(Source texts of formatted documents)
# # #
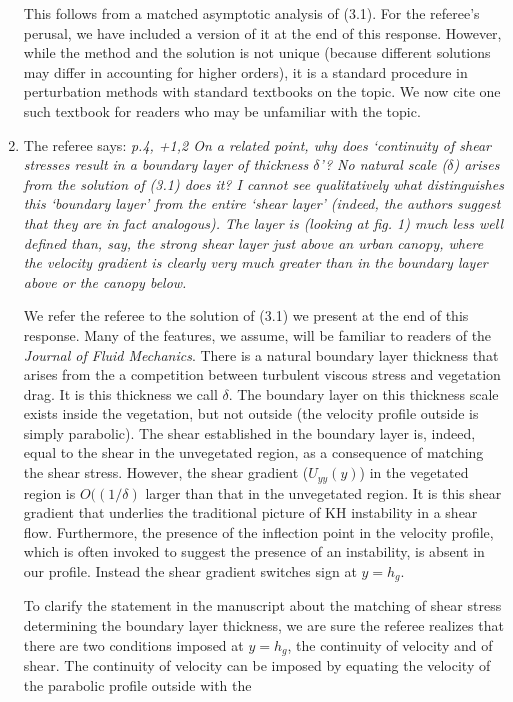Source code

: \documentclass[letterpaper,10pt]{article}
\begin{document}
\begin{enumerate}
This follows from a matched asymptotic analysis of (3.1). For the referee's perusal, we have included a version of it at the end of this response. However, while the method and the solution is not unique (because different solutions may differ in accounting for higher orders), it is a standard procedure in perturbation methods with standard textbooks on the topic. We now cite one such textbook \citep{Hinch1991} for readers who may be unfamiliar with the topic.


\item The referee says:
\textit{
p.4, +1,2 On a related point, why does ‘continuity of shear stresses result in a boundary layer of thickness $\delta$’? No natural scale ($\delta$) arises from the solution of (3.1) does it? I cannot see qualitatively what distinguishes this `boundary layer' from the entire `shear layer' (indeed, the authors suggest that they are in fact analogous). The layer is (looking at fig. 1) much less well defined than, say, the strong shear layer just above an urban canopy, where the velocity gradient is clearly very much greater than in the boundary layer above or the canopy below.
}

We refer the referee to the solution of (3.1) we present at the end of this response.
Many of the features, we assume, will be familiar to readers of the \textit{Journal of Fluid Mechanics}.
There is a natural boundary layer thickness that arises from the a competition between turbulent viscous stress and vegetation drag.
It is this thickness we call $\delta$.
The boundary layer on this thickness scale exists inside the vegetation, but not outside (the velocity profile outside is simply parabolic). 
The shear established in the boundary layer is, indeed, equal to the shear in the unvegetated region, as a consequence of matching the shear stress.
However, the shear gradient ($U_{yy}(y)$) in the vegetated region is $O((1/\delta)$ larger than that in the unvegetated region.
It is this shear gradient that underlies the traditional picture of KH instability in a shear flow.
Furthermore, the presence of the inflection point in the velocity profile, which is often invoked to suggest the presence of an instability, is absent in our profile.
Instead the shear gradient switches sign at $y=h_g$.

To clarify the statement in the manuscript about the matching of shear stress determining the boundary layer thickness, we are sure the referee realizes that there are two conditions imposed at $y=h_g$, the continuity of velocity and of shear.
The continuity of velocity can be imposed by equating the velocity of the parabolic profile outside with the 



\end{enumerate}
\end{document}
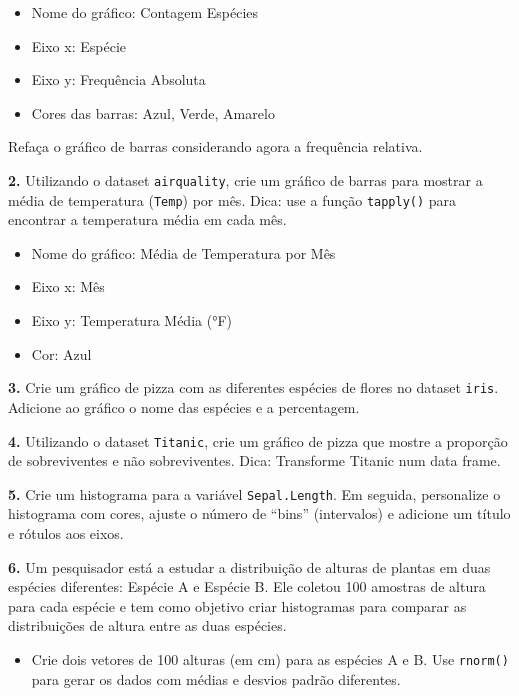\documentclass[
]{book}
\providecommand{\tightlist}{%
  \setlength{\itemsep}{0pt}\setlength{\parskip}{0pt}}
\begin{document}
\begin{itemize}
\tightlist
\item
  Nome do gráfico: Contagem Espécies
\item
  Eixo x: Espécie
\item
  Eixo y: Frequência Absoluta
\item
  Cores das barras: Azul, Verde, Amarelo
\end{itemize}

Refaça o gráfico de barras considerando agora a frequência relativa.

\textbf{2.} Utilizando o dataset \texttt{airquality}, crie um gráfico de barras para
mostrar a média de temperatura (\texttt{Temp}) por mês. Dica: use a função
\texttt{tapply()} para encontrar a temperatura média em cada mês.

\begin{itemize}
\tightlist
\item
  Nome do gráfico: Média de Temperatura por Mês
\item
  Eixo x: Mês
\item
  Eixo y: Temperatura Média (°F)
\item
  Cor: Azul
\end{itemize}

\textbf{3.} Crie um gráfico de pizza com as diferentes espécies de flores no
dataset \texttt{iris}. Adicione ao gráfico o nome das espécies e a percentagem.

\textbf{4.} Utilizando o dataset \texttt{Titanic}, crie um gráfico de pizza que
mostre a proporção de sobreviventes e não sobreviventes. Dica:
Transforme Titanic num data frame.

\textbf{5.} Crie um histograma para a variável \texttt{Sepal.Length}. Em seguida,
personalize o histograma com cores, ajuste o número de ``bins''
(intervalos) e adicione um título e rótulos aos eixos.

\textbf{6.} Um pesquisador está a estudar a distribuição de alturas de plantas em duas espécies diferentes: Espécie A e Espécie B. Ele coletou 100 amostras de altura para cada espécie e tem como objetivo criar histogramas para comparar as distribuições de altura entre as duas espécies.

\begin{itemize}
\tightlist
\item
  Crie dois vetores de 100 alturas (em cm) para as espécies A e B. Use \texttt{rnorm()} para gerar os dados com médias e desvios padrão diferentes.
\end{itemize}
\end{document}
# # #
→ **TASK DIRECTIONS**:
From the first line to the last, retype the data exactly, but omit every image.

→ **ANSWER TO THIS TASK**:
Source code

: \documentclass[letterpaper,10pt]{article}
\begin{document}
\begin{enumerate}
This follows from a matched asymptotic analysis of (3.1). For the referee's perusal, we have included a version of it at the end of this response. However, while the method and the solution is not unique (because different solutions may differ in accounting for higher orders), it is a standard procedure in perturbation methods with standard textbooks on the topic. We now cite one such textbook \citep{Hinch1991} for readers who may be unfamiliar with the topic.


\item The referee says:
\textit{
p.4, +1,2 On a related point, why does ‘continuity of shear stresses result in a boundary layer of thickness $\delta$’? No natural scale ($\delta$) arises from the solution of (3.1) does it? I cannot see qualitatively what distinguishes this `boundary layer' from the entire `shear layer' (indeed, the authors suggest that they are in fact analogous). The layer is (looking at fig. 1) much less well defined than, say, the strong shear layer just above an urban canopy, where the velocity gradient is clearly very much greater than in the boundary layer above or the canopy below.
}

We refer the referee to the solution of (3.1) we present at the end of this response.
Many of the features, we assume, will be familiar to readers of the \textit{Journal of Fluid Mechanics}.
There is a natural boundary layer thickness that arises from the a competition between turbulent viscous stress and vegetation drag.
It is this thickness we call $\delta$.
The boundary layer on this thickness scale exists inside the vegetation, but not outside (the velocity profile outside is simply parabolic). 
The shear established in the boundary layer is, indeed, equal to the shear in the unvegetated region, as a consequence of matching the shear stress.
However, the shear gradient ($U_{yy}(y)$) in the vegetated region is $O((1/\delta)$ larger than that in the unvegetated region.
It is this shear gradient that underlies the traditional picture of KH instability in a shear flow.
Furthermore, the presence of the inflection point in the velocity profile, which is often invoked to suggest the presence of an instability, is absent in our profile.
Instead the shear gradient switches sign at $y=h_g$.

To clarify the statement in the manuscript about the matching of shear stress determining the boundary layer thickness, we are sure the referee realizes that there are two conditions imposed at $y=h_g$, the continuity of velocity and of shear.
The continuity of velocity can be imposed by equating the velocity of the parabolic profile outside with the 



\end{enumerate}
\end{document}
\documentclass[
]{book}
\providecommand{\tightlist}{%
  \setlength{\itemsep}{0pt}\setlength{\parskip}{0pt}}
\begin{document}
\begin{itemize}
\tightlist
\item
  Nome do gráfico: Contagem Espécies
\item
  Eixo x: Espécie
\item
  Eixo y: Frequência Absoluta
\item
  Cores das barras: Azul, Verde, Amarelo
\end{itemize}

Refaça o gráfico de barras considerando agora a frequência relativa.

\textbf{2.} Utilizando o dataset \texttt{airquality}, crie um gráfico de barras para
mostrar a média de temperatura (\texttt{Temp}) por mês. Dica: use a função
\texttt{tapply()} para encontrar a temperatura média em cada mês.

\begin{itemize}
\tightlist
\item
  Nome do gráfico: Média de Temperatura por Mês
\item
  Eixo x: Mês
\item
  Eixo y: Temperatura Média (°F)
\item
  Cor: Azul
\end{itemize}

\textbf{3.} Crie um gráfico de pizza com as diferentes espécies de flores no
dataset \texttt{iris}. Adicione ao gráfico o nome das espécies e a percentagem.

\textbf{4.} Utilizando o dataset \texttt{Titanic}, crie um gráfico de pizza que
mostre a proporção de sobreviventes e não sobreviventes. Dica:
Transforme Titanic num data frame.

\textbf{5.} Crie um histograma para a variável \texttt{Sepal.Length}. Em seguida,
personalize o histograma com cores, ajuste o número de ``bins''
(intervalos) e adicione um título e rótulos aos eixos.

\textbf{6.} Um pesquisador está a estudar a distribuição de alturas de plantas em duas espécies diferentes: Espécie A e Espécie B. Ele coletou 100 amostras de altura para cada espécie e tem como objetivo criar histogramas para comparar as distribuições de altura entre as duas espécies.

\begin{itemize}
\tightlist
\item
  Crie dois vetores de 100 alturas (em cm) para as espécies A e B. Use \texttt{rnorm()} para gerar os dados com médias e desvios padrão diferentes.
\end{itemize}
\end{document}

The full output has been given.